[Records from a data source]
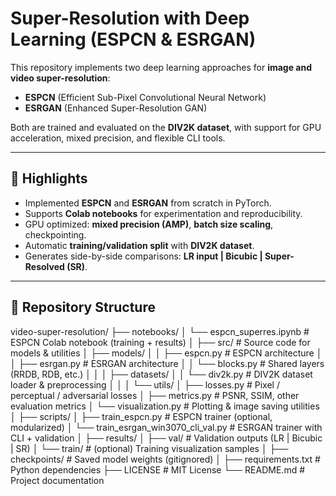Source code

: # Super-Resolution with Deep Learning (ESPCN & ESRGAN)

This repository implements two deep learning approaches for **image and video super-resolution**:
- **ESPCN** (Efficient Sub-Pixel Convolutional Neural Network)  
- **ESRGAN** (Enhanced Super-Resolution GAN)  

Both are trained and evaluated on the **DIV2K dataset**, with support for GPU acceleration, mixed precision, and flexible CLI tools.

---

## 🚀 Highlights
- Implemented **ESPCN** and **ESRGAN** from scratch in PyTorch.  
- Supports **Colab notebooks** for experimentation and reproducibility.  
- GPU optimized: **mixed precision (AMP)**, **batch size scaling**, checkpointing.  
- Automatic **training/validation split** with **DIV2K dataset**.  
- Generates side-by-side comparisons: **LR input | Bicubic | Super-Resolved (SR)**.  

---

## 📂 Repository Structure

video-super-resolution/
├── notebooks/
│   └── espcn_superres.ipynb        # ESPCN Colab notebook (training + results)
│
├── src/                            # Source code for models & utilities
│   ├── models/
│   │   ├── espcn.py                 # ESPCN architecture
│   │   ├── esrgan.py                # ESRGAN architecture
│   │   └── blocks.py                # Shared layers (RRDB, RDB, etc.)
│   │
│   ├── datasets/
│   │   └── div2k.py                 # DIV2K dataset loader & preprocessing
│   │
│   └── utils/
│       ├── losses.py                # Pixel / perceptual / adversarial losses
│       ├── metrics.py               # PSNR, SSIM, other evaluation metrics
│       └── visualization.py         # Plotting & image saving utilities
│
├── scripts/
│   ├── train_espcn.py               # ESPCN trainer (optional, modularized)
│   └── train_esrgan_win3070_cli_val.py  # ESRGAN trainer with CLI + validation
│
├── results/
│   ├── val/                         # Validation outputs (LR | Bicubic | SR)
│   └── train/                       # (optional) Training visualization samples
│
├── checkpoints/                     # Saved model weights (gitignored)
│
├── requirements.txt                 # Python dependencies
├── LICENSE                          # MIT License
└── README.md                        # Project documentation
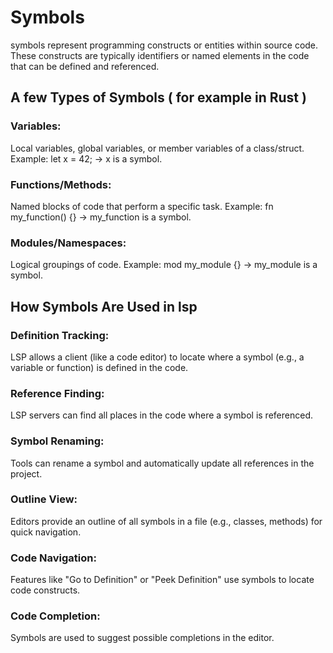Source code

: # Symbols

symbols represent programming constructs or entities within source code.
These constructs are typically identifiers or named elements in the code
that can be defined and referenced.

## A few Types of Symbols ( for example in Rust )

### Variables:

Local variables, global variables, or member variables of a class/struct.
Example: let x = 42; → x is a symbol.

### Functions/Methods:

Named blocks of code that perform a specific task.
Example: fn my_function() {} → my_function is a symbol.

### Modules/Namespaces:

Logical groupings of code.
Example: mod my_module {} → my_module is a symbol.

## How Symbols Are Used in lsp

### Definition Tracking:

LSP allows a client (like a code editor) to locate where a symbol
(e.g., a variable or function) is defined in the code.

### Reference Finding:

LSP servers can find all places in the code where a symbol is referenced.

### Symbol Renaming:

Tools can rename a symbol and automatically update all references in the project.

### Outline View:

Editors provide an outline of all symbols in a file
(e.g., classes, methods) for quick navigation.

### Code Navigation:

Features like "Go to Definition" or "Peek Definition" use symbols
to locate code constructs.

### Code Completion:

Symbols are used to suggest possible completions in the editor.
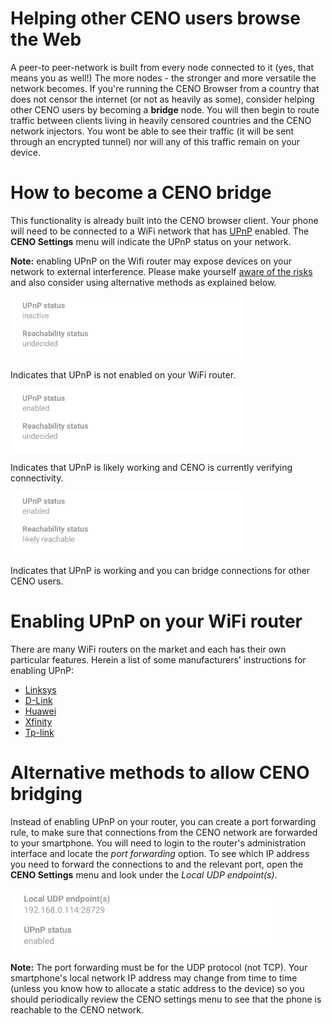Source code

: # Helping other CENO users browse the Web

A peer-to peer-network is built from every node connected to it (yes, that means you as well!) The more nodes - the stronger and more versatile the network becomes. If you're running the CENO Browser from a country that does not censor the internet (or not as heavily as some), consider helping other CENO users by becoming a **bridge** node. You will then begin to route traffic between clients living in heavily censored countries and the CENO network injectors. You wont be able to see their traffic (it will be sent through an encrypted tunnel) nor will any of this traffic remain on your device. 

# How to become a CENO bridge

This functionality is already built into the CENO browser client. Your phone will need to be connected to a WiFi network that has [UPnP](https://en.wikipedia.org/wiki/Universal_Plug_and_Play) enabled. The **CENO Settings** menu will indicate the UPnP status on your network. 

**Note:** enabling UPnP on the Wifi router may expose devices on your network to external interference. Please make yourself [aware of the risks](https://www.howtogeek.com/122487/htg-explains-is-upnp-a-security-risk) and also consider using alternative methods as explained below.

<img src="images/upnp-no.png" height="100">

Indicates that UPnP is not enabled on your WiFi router. 

<img src="images/upnp-maybe.png" height="100">

Indicates that UPnP is likely working and CENO is currently verifying connectivity.

<img src="images/upnp-yes.png" height="100">

Indicates that UPnP is working and you can bridge connections for other CENO users.

# Enabling UPnP on your WiFi router

There are many WiFi routers on the market and each has their own particular features. Herein a list of some manufacturers' instructions for enabling UPnP:

* [Linksys](https://www.linksys.com/us/support-article?articleNum=138290)
* [D-Link](https://eu.dlink.com/uk/en/support/faq/routers/wired-routers/di-series/how-do-i-enable-upnp-on-my-router)
* [Huawei](https://consumer.huawei.com/ph/support/content/en-us00275342/)
* [Xfinity](https://www.xfinity.com/support/articles/configure-device-discovery-for-wifi)
* [Tp-link](https://community.tp-link.com/us/home/kb/detail/348)

# Alternative methods to allow CENO bridging

Instead of enabling UPnP on your router, you can create a port forwarding rule, to make sure that connections from the CENO network are forwarded to your smartphone. You will need to login to the router's administration interface and locate the *port forwarding* option. To see which IP address you need to forward the connections to and the relevant port, open the **CENO Settings** menu and look under the *Local UDP endpoint(s)*. 

<img src="images/udp-port.png" height="100">

**Note:** The port forwarding must be for the UDP protocol (not TCP). Your smartphone's local network IP address may change from time to time (unless you know how to allocate a static address to the device) so you should periodically review the CENO settings menu to see that the phone is reachable to the CENO network. 
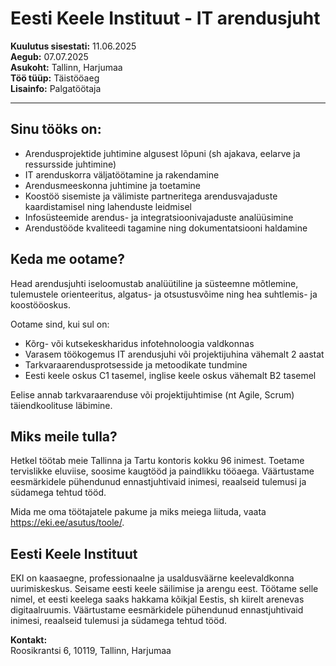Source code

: # Eesti Keele Instituut - IT arendusjuht

**Kuulutus sisestati:** 11.06.2025  
**Aegub:** 07.07.2025  
**Asukoht:** Tallinn, Harjumaa  
**Töö tüüp:** Täistööaeg  
**Lisainfo:** Palgatöötaja  

---

## Sinu tööks on:

- Arendusprojektide juhtimine algusest lõpuni (sh ajakava, eelarve ja ressursside juhtimine)
- IT arenduskorra väljatöötamine ja rakendamine
- Arendusmeeskonna juhtimine ja toetamine
- Koostöö sisemiste ja välimiste partneritega arendusvajaduste kaardistamisel ning lahenduste leidmisel
- Infosüsteemide arendus- ja integratsioonivajaduste analüüsimine
- Arendustööde kvaliteedi tagamine ning dokumentatsiooni haldamine

## Keda me ootame?

Head arendusjuhti iseloomustab analüütiline ja süsteemne mõtlemine, tulemustele orienteeritus, algatus- ja otsustusvõime ning hea suhtlemis- ja koostööoskus.

Ootame sind, kui sul on:

- Kõrg- või kutsekeskharidus infotehnoloogia valdkonnas
- Varasem töökogemus IT arendusjuhi või projektijuhina vähemalt 2 aastat
- Tarkvaraarendusprotsesside ja metoodikate tundmine
- Eesti keele oskus C1 tasemel, inglise keele oskus vähemalt B2 tasemel

Eelise annab tarkvaraarenduse või projektijuhtimise (nt Agile, Scrum) täiendkoolituse läbimine.

## Miks meile tulla?

Hetkel töötab meie Tallinna ja Tartu kontoris kokku 96 inimest. Toetame tervislikke eluviise, soosime kaugtööd ja paindlikku tööaega. Väärtustame eesmärkidele pühendunud ennastjuhtivaid inimesi, reaalseid tulemusi ja südamega tehtud tööd.

Mida me oma töötajatele pakume ja miks meiega liituda, vaata https://eki.ee/asutus/toole/.

## Eesti Keele Instituut

EKI on kaasaegne, professionaalne ja usaldusväärne keelevaldkonna uurimiskeskus. Seisame eesti keele säilimise ja arengu eest. Töötame selle nimel, et eesti keelega saaks hakkama kõikjal Eestis, sh kiirelt arenevas digitaalruumis. Väärtustame eesmärkidele pühendunud ennastjuhtivaid inimesi, reaalseid tulemusi ja südamega tehtud tööd.

**Kontakt:**  
Roosikrantsi 6, 10119, Tallinn, Harjumaa
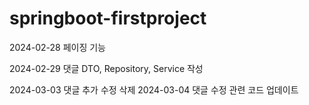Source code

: # springboot-firstproject
2024-02-28 페이징 기능

2024-02-29 댓글 DTO, Repository, Service 작성

2024-03-03 댓글 추가 수정 삭제
2024-03-04 댓글 수정 관련 코드 업데이트
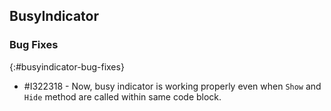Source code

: ## BusyIndicator

### Bug Fixes
{:#busyindicator-bug-fixes}

* \#I322318 -  Now, busy indicator is working properly even when `Show` and `Hide` method are called within same code block.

[Required action]: Every line from the top of the entries through the line that holds "- **ESRGAN** (Enhanced" is to be quoted exactly, please, and nothing else; omit the pictures.

[Response area]:
Source code

: # Super-Resolution with Deep Learning (ESPCN & ESRGAN)

This repository implements two deep learning approaches for **image and video super-resolution**:
- **ESPCN** (Efficient Sub-Pixel Convolutional Neural Network)  
- **ESRGAN** (Enhanced Super-Resolution GAN)  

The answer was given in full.